Work required – Each line of the data below must be reproduced without any change.

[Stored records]
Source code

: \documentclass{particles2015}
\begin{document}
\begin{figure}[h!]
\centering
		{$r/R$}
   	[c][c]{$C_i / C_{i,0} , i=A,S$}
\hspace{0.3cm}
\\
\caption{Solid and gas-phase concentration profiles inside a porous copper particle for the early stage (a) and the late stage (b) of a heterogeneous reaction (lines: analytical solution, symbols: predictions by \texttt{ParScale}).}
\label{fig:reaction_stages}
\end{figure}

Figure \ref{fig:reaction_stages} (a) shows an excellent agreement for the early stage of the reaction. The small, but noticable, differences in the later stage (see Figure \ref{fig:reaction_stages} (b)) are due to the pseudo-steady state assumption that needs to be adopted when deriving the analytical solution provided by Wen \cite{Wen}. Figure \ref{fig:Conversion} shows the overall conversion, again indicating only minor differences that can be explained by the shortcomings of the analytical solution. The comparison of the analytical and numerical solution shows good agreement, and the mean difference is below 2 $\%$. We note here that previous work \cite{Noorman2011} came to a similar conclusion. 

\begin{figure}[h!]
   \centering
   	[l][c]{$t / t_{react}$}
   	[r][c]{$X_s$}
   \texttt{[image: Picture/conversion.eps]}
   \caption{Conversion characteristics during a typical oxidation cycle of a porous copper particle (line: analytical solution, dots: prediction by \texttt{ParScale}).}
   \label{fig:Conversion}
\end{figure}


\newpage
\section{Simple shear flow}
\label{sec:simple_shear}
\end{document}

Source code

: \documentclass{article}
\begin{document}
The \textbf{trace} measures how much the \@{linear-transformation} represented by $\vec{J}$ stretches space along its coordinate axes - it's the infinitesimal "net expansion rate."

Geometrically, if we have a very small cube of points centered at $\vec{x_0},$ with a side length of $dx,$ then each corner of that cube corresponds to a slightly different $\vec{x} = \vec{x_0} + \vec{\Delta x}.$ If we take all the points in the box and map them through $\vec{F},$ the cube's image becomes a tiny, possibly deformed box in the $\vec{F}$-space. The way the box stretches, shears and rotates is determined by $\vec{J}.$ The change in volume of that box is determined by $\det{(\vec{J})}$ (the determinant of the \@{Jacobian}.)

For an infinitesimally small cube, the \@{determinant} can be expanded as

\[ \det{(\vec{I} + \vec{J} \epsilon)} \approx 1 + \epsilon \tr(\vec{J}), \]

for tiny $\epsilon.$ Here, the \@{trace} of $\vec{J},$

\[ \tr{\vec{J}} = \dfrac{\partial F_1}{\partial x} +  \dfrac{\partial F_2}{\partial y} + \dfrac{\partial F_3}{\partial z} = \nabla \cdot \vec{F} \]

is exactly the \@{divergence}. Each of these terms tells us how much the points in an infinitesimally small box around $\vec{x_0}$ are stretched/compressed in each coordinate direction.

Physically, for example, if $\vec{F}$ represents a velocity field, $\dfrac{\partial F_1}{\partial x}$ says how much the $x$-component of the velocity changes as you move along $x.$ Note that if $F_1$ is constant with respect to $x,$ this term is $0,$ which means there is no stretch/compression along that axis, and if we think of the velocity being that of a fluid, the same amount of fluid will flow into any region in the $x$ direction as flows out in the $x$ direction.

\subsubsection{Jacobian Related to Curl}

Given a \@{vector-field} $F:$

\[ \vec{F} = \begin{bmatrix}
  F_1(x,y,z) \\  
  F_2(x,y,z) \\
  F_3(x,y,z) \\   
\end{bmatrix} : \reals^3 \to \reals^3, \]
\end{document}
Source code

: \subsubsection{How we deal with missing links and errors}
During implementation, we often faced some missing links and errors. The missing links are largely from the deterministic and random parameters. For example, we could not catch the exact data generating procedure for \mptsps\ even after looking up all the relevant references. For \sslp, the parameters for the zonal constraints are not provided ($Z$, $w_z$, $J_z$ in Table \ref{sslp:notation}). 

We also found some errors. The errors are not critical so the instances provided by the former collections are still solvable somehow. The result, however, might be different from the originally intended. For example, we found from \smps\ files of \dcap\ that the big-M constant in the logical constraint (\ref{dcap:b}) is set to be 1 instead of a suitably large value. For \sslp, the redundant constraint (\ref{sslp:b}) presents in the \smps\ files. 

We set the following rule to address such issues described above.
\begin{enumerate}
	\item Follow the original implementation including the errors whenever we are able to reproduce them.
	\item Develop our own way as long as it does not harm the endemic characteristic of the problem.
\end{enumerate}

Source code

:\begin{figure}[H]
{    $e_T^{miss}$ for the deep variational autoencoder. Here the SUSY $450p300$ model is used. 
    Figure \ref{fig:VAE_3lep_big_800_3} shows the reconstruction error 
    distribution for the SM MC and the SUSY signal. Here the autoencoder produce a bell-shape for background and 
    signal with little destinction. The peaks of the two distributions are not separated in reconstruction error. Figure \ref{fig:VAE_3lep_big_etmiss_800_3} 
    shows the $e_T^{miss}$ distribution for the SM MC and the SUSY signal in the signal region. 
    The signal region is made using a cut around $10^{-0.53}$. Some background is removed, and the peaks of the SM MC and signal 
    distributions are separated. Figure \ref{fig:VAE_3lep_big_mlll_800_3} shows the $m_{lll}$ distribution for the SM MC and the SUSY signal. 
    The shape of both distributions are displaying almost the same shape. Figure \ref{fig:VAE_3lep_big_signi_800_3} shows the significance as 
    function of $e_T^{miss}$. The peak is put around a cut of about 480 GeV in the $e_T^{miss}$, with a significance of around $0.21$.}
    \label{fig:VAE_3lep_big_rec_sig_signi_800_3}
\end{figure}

Completed exercise –
Source code

: \documentclass{particles2015}
\begin{document}
\begin{figure}[h!]
\centering
		{$r/R$}
   	[c][c]{$C_i / C_{i,0} , i=A,S$}
\hspace{0.3cm}
\\
\caption{Solid and gas-phase concentration profiles inside a porous copper particle for the early stage (a) and the late stage (b) of a heterogeneous reaction (lines: analytical solution, symbols: predictions by \texttt{ParScale}).}
\label{fig:reaction_stages}
\end{figure}

Figure \ref{fig:reaction_stages} (a) shows an excellent agreement for the early stage of the reaction. The small, but noticable, differences in the later stage (see Figure \ref{fig:reaction_stages} (b)) are due to the pseudo-steady state assumption that needs to be adopted when deriving the analytical solution provided by Wen \cite{Wen}. Figure \ref{fig:Conversion} shows the overall conversion, again indicating only minor differences that can be explained by the shortcomings of the analytical solution. The comparison of the analytical and numerical solution shows good agreement, and the mean difference is below 2 $\%$. We note here that previous work \cite{Noorman2011} came to a similar conclusion. 

\begin{figure}[h!]
   \centering
   	[l][c]{$t / t_{react}$}
   	[r][c]{$X_s$}
   \texttt{[image: Picture/conversion.eps]}
   \caption{Conversion characteristics during a typical oxidation cycle of a porous copper particle (line: analytical solution, dots: prediction by \texttt{ParScale}).}
   \label{fig:Conversion}
\end{figure}


\newpage
\section{Simple shear flow}
\label{sec:simple_shear}
\end{document}

Source code

: \documentclass{article}
\begin{document}
The \textbf{trace} measures how much the \@{linear-transformation} represented by $\vec{J}$ stretches space along its coordinate axes - it's the infinitesimal "net expansion rate."

Geometrically, if we have a very small cube of points centered at $\vec{x_0},$ with a side length of $dx,$ then each corner of that cube corresponds to a slightly different $\vec{x} = \vec{x_0} + \vec{\Delta x}.$ If we take all the points in the box and map them through $\vec{F},$ the cube's image becomes a tiny, possibly deformed box in the $\vec{F}$-space. The way the box stretches, shears and rotates is determined by $\vec{J}.$ The change in volume of that box is determined by $\det{(\vec{J})}$ (the determinant of the \@{Jacobian}.)

For an infinitesimally small cube, the \@{determinant} can be expanded as

\[ \det{(\vec{I} + \vec{J} \epsilon)} \approx 1 + \epsilon \tr(\vec{J}), \]

for tiny $\epsilon.$ Here, the \@{trace} of $\vec{J},$

\[ \tr{\vec{J}} = \dfrac{\partial F_1}{\partial x} +  \dfrac{\partial F_2}{\partial y} + \dfrac{\partial F_3}{\partial z} = \nabla \cdot \vec{F} \]

is exactly the \@{divergence}. Each of these terms tells us how much the points in an infinitesimally small box around $\vec{x_0}$ are stretched/compressed in each coordinate direction.

Physically, for example, if $\vec{F}$ represents a velocity field, $\dfrac{\partial F_1}{\partial x}$ says how much the $x$-component of the velocity changes as you move along $x.$ Note that if $F_1$ is constant with respect to $x,$ this term is $0,$ which means there is no stretch/compression along that axis, and if we think of the velocity being that of a fluid, the same amount of fluid will flow into any region in the $x$ direction as flows out in the $x$ direction.

\subsubsection{Jacobian Related to Curl}

Given a \@{vector-field} $F:$

\[ \vec{F} = \begin{bmatrix}
  F_1(x,y,z) \\  
  F_2(x,y,z) \\
  F_3(x,y,z) \\   
\end{bmatrix} : \reals^3 \to \reals^3, \]
\end{document}
Source code

: \subsubsection{How we deal with missing links and errors}
During implementation, we often faced some missing links and errors. The missing links are largely from the deterministic and random parameters. For example, we could not catch the exact data generating procedure for \mptsps\ even after looking up all the relevant references. For \sslp, the parameters for the zonal constraints are not provided ($Z$, $w_z$, $J_z$ in Table \ref{sslp:notation}). 

We also found some errors. The errors are not critical so the instances provided by the former collections are still solvable somehow. The result, however, might be different from the originally intended. For example, we found from \smps\ files of \dcap\ that the big-M constant in the logical constraint (\ref{dcap:b}) is set to be 1 instead of a suitably large value. For \sslp, the redundant constraint (\ref{sslp:b}) presents in the \smps\ files. 

We set the following rule to address such issues described above.
\begin{enumerate}
	\item Follow the original implementation including the errors whenever we are able to reproduce them.
	\item Develop our own way as long as it does not harm the endemic characteristic of the problem.
\end{enumerate}

Source code

:\begin{figure}[H]
{    $e_T^{miss}$ for the deep variational autoencoder. Here the SUSY $450p300$ model is used. 
    Figure \ref{fig:VAE_3lep_big_800_3} shows the reconstruction error 
    distribution for the SM MC and the SUSY signal. Here the autoencoder produce a bell-shape for background and 
    signal with little destinction. The peaks of the two distributions are not separated in reconstruction error. Figure \ref{fig:VAE_3lep_big_etmiss_800_3} 
    shows the $e_T^{miss}$ distribution for the SM MC and the SUSY signal in the signal region. 
    The signal region is made using a cut around $10^{-0.53}$. Some background is removed, and the peaks of the SM MC and signal 
    distributions are separated. Figure \ref{fig:VAE_3lep_big_mlll_800_3} shows the $m_{lll}$ distribution for the SM MC and the SUSY signal. 
    The shape of both distributions are displaying almost the same shape. Figure \ref{fig:VAE_3lep_big_signi_800_3} shows the significance as 
    function of $e_T^{miss}$. The peak is put around a cut of about 480 GeV in the $e_T^{miss}$, with a significance of around $0.21$.}
    \label{fig:VAE_3lep_big_rec_sig_signi_800_3}
\end{figure}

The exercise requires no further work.